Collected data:
────────

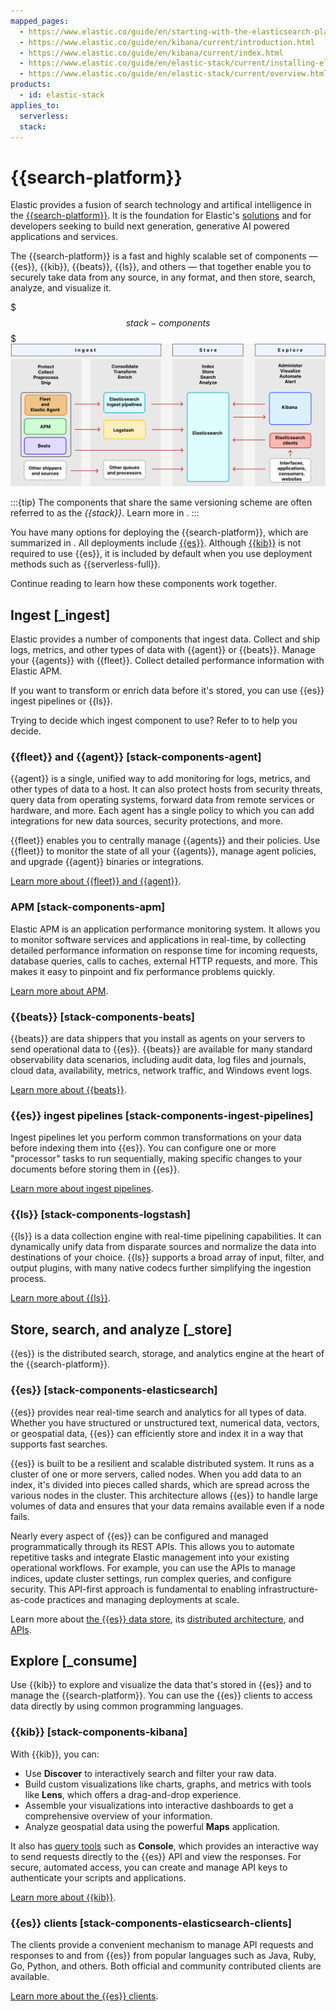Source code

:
 ```yaml
---
mapped_pages:
  - https://www.elastic.co/guide/en/starting-with-the-elasticsearch-platform-and-its-solutions/current/stack-components.html
  - https://www.elastic.co/guide/en/kibana/current/introduction.html
  - https://www.elastic.co/guide/en/kibana/current/index.html
  - https://www.elastic.co/guide/en/elastic-stack/current/installing-elastic-stack.html
  - https://www.elastic.co/guide/en/elastic-stack/current/overview.html
products:
  - id: elastic-stack
applies_to:
  serverless:
  stack:
---
```

# {{search-platform}}

Elastic provides a fusion of search technology and artifical intelligence in the [{{search-platform}}](https://www.elastic.co/platform).
It is the foundation for Elastic's [solutions](/get-started/introduction.md) and for developers seeking to build next generation, generative AI powered applications and services.

The {{search-platform}} is a fast and highly scalable set of components — {{es}}, {{kib}}, {{beats}}, {{ls}}, and others — that together enable you to securely take data from any source, in any format, and then store, search, analyze, and visualize it.

$$$stack-components$$$
![Components of the {{search-platform}}](/get-started/images/platform-components-diagram.svg)

:::{tip}
The components that share the same versioning scheme are often referred to as the _{{stack}}_. Learn more in [](/get-started/versioning-availability.md).
:::

You have many options for deploying the {{search-platform}}, which are summarized in [](/get-started/deployment-options.md).
All deployments include [{{es}}](#stack-components-elasticsearch).
Although [{{kib}}](#stack-components-kibana) is not required to use {{es}}, it is included by default when you use deployment methods such as {{serverless-full}}.

Continue reading to learn how these components work together.

## Ingest [_ingest]

Elastic provides a number of components that ingest data.
Collect and ship logs, metrics, and other types of data with {{agent}} or {{beats}}.
Manage your {{agents}} with {{fleet}}.
Collect detailed performance information with Elastic APM.

If you want to transform or enrich data before it's stored, you can use {{es}} ingest pipelines or {{ls}}.

Trying to decide which ingest component to use? Refer to [](/manage-data/ingest.md) to help you decide.

### {{fleet}} and {{agent}} [stack-components-agent]

{{agent}} is a single, unified way to add monitoring for logs, metrics, and other types of data to a host.
It can also protect hosts from security threats, query data from operating systems, forward data from remote services or hardware, and more.
Each agent has a single policy to which you can add integrations for new data sources, security protections, and more.

{{fleet}} enables you to centrally manage {{agents}} and their policies.
Use {{fleet}} to monitor the state of all your {{agents}}, manage agent policies, and upgrade {{agent}} binaries or integrations.

[Learn more about {{fleet}} and {{agent}}](/reference/fleet/index.md).

### APM [stack-components-apm]

Elastic APM is an application performance monitoring system.
It allows you to monitor software services and applications in real-time, by collecting detailed performance information on response time for incoming requests, database queries, calls to caches, external HTTP requests, and more.
This makes it easy to pinpoint and fix performance problems quickly.

[Learn more about APM](/solutions/observability/apm/index.md).

### {{beats}} [stack-components-beats]

{{beats}} are data shippers that you install as agents on your servers to send operational data to {{es}}.
{{beats}} are available for many standard observability data scenarios, including audit data, log files and journals, cloud data, availability, metrics, network traffic, and Windows event logs.

[Learn more about {{beats}}](beats://reference/index.md).

### {{es}} ingest pipelines [stack-components-ingest-pipelines]

Ingest pipelines let you perform common transformations on your data before indexing them into {{es}}.
You can configure one or more "processor" tasks to run sequentially, making specific changes to your documents before storing them in {{es}}.

[Learn more about ingest pipelines](/manage-data/ingest/transform-enrich/ingest-pipelines.md).

### {{ls}} [stack-components-logstash]

{{ls}} is a data collection engine with real-time pipelining capabilities.
It can dynamically unify data from disparate sources and normalize the data into destinations of your choice.
{{ls}} supports a broad array of input, filter, and output plugins, with many native codecs further simplifying the ingestion process.

[Learn more about {{ls}}](logstash://reference/index.md).

## Store, search, and analyze [_store]

{{es}} is the distributed search, storage, and analytics engine at the heart of the {{search-platform}}.

### {{es}} [stack-components-elasticsearch]

{{es}} provides near real-time search and analytics for all types of data.
Whether you have structured or unstructured text, numerical data, vectors, or geospatial data, {{es}} can efficiently store and index it in a way that supports fast searches.

{{es}} is built to be a resilient and scalable distributed system.
It runs as a cluster of one or more servers, called nodes.
When you add data to an index, it's divided into pieces called shards, which are spread across the various nodes in the cluster.
This architecture allows {{es}} to handle large volumes of data and ensures that your data remains available even if a node fails.

Nearly every aspect of {{es}} can be configured and managed programmatically through its REST APIs.
This allows you to automate repetitive tasks and integrate Elastic management into your existing operational workflows.
For example, you can use the APIs to manage indices, update cluster settings, run complex queries, and configure security.
This API-first approach is fundamental to enabling infrastructure-as-code practices and managing deployments at scale.

Learn more about [the {{es}} data store](/manage-data/data-store.md), its [distributed architecture](/deploy-manage/distributed-architecture.md), and [APIs](elasticsearch://reference/elasticsearch/rest-apis/index.md).

## Explore [_consume]

Use {{kib}} to explore and visualize the data that's stored in {{es}} and to manage the {{search-platform}}.
You can use the {{es}} clients to access data directly by using common programming languages.

### {{kib}} [stack-components-kibana]

With {{kib}}, you can:

* Use **Discover** to interactively search and filter your raw data.  
* Build custom visualizations like charts, graphs, and metrics with tools like **Lens**, which offers a drag-and-drop experience.  
* Assemble your visualizations into interactive dashboards to get a comprehensive overview of your information.  
* Analyze geospatial data using the powerful **Maps** application.

It also has [query tools](/explore-analyze/query-filter/tools.md) such as **Console**, which provides an interactive way to send requests directly to the {{es}} API and view the responses.
For secure, automated access, you can create and manage API keys to authenticate your scripts and applications.

[Learn more about {{kib}}](/explore-analyze/index.md).

### {{es}} clients [stack-components-elasticsearch-clients]

The clients provide a convenient mechanism to manage API requests and responses to and from {{es}} from popular languages such as Java, Ruby, Go, Python, and others.
Both official and community contributed clients are available.

[Learn more about the {{es}} clients](/reference/elasticsearch-clients/index.md).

────────

[Task goal]
From the first line of the entries above through the line with "It is the foundation", set down each line exactly and drop the pictures.

[Output for this exercise]
Source code

:
 ```yaml
---
mapped_pages:
  - https://www.elastic.co/guide/en/starting-with-the-elasticsearch-platform-and-its-solutions/current/stack-components.html
  - https://www.elastic.co/guide/en/kibana/current/introduction.html
  - https://www.elastic.co/guide/en/kibana/current/index.html
  - https://www.elastic.co/guide/en/elastic-stack/current/installing-elastic-stack.html
  - https://www.elastic.co/guide/en/elastic-stack/current/overview.html
products:
  - id: elastic-stack
applies_to:
  serverless:
  stack:
---
```

# {{search-platform}}

Elastic provides a fusion of search technology and artifical intelligence in the [{{search-platform}}](https://www.elastic.co/platform).
It is the foundation for Elastic's [solutions](/get-started/introduction.md) and for developers seeking to build next generation, generative AI powered applications and services.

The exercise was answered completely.